-- ABOUT THIS TASK --
Whenever a line below mentions the word "Screenshot", that line should be copied.

(Stored data entries)
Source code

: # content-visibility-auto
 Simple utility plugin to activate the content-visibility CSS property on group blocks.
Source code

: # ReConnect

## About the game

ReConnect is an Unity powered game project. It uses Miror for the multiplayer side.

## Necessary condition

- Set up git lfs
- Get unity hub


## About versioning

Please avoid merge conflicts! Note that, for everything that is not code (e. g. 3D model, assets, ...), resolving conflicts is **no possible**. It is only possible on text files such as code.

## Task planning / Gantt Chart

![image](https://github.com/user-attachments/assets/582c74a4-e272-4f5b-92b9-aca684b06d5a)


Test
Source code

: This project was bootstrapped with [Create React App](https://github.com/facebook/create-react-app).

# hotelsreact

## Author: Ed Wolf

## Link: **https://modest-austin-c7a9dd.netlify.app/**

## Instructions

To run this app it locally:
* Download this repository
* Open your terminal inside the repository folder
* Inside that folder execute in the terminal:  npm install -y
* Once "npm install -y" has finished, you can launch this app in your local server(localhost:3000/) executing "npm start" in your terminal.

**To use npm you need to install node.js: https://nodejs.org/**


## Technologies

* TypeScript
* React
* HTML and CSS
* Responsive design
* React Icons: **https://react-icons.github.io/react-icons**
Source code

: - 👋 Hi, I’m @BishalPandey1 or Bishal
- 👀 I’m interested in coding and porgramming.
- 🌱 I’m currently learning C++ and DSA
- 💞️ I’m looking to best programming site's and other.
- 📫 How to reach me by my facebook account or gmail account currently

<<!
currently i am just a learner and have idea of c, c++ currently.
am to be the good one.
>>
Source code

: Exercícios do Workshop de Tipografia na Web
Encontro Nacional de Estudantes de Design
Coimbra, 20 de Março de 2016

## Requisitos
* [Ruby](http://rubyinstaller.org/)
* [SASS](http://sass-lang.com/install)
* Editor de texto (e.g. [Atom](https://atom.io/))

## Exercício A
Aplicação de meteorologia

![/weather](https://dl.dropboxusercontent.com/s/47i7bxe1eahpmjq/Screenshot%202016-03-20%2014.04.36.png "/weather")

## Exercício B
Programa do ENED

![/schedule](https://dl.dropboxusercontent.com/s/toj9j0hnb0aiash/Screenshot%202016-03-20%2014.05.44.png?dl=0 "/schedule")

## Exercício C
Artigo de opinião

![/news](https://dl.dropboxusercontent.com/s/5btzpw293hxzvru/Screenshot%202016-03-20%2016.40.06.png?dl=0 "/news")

-- OUTPUT OF THE EXERCISE --
![/weather](https://dl.dropboxusercontent.com/s/47i7bxe1eahpmjq/Screenshot%202016-03-20%2014.04.36.png "/weather")
![/schedule](https://dl.dropboxusercontent.com/s/toj9j0hnb0aiash/Screenshot%202016-03-20%2014.05.44.png?dl=0 "/schedule")
![/news](https://dl.dropboxusercontent.com/s/5btzpw293hxzvru/Screenshot%202016-03-20%2016.40.06.png?dl=0 "/news")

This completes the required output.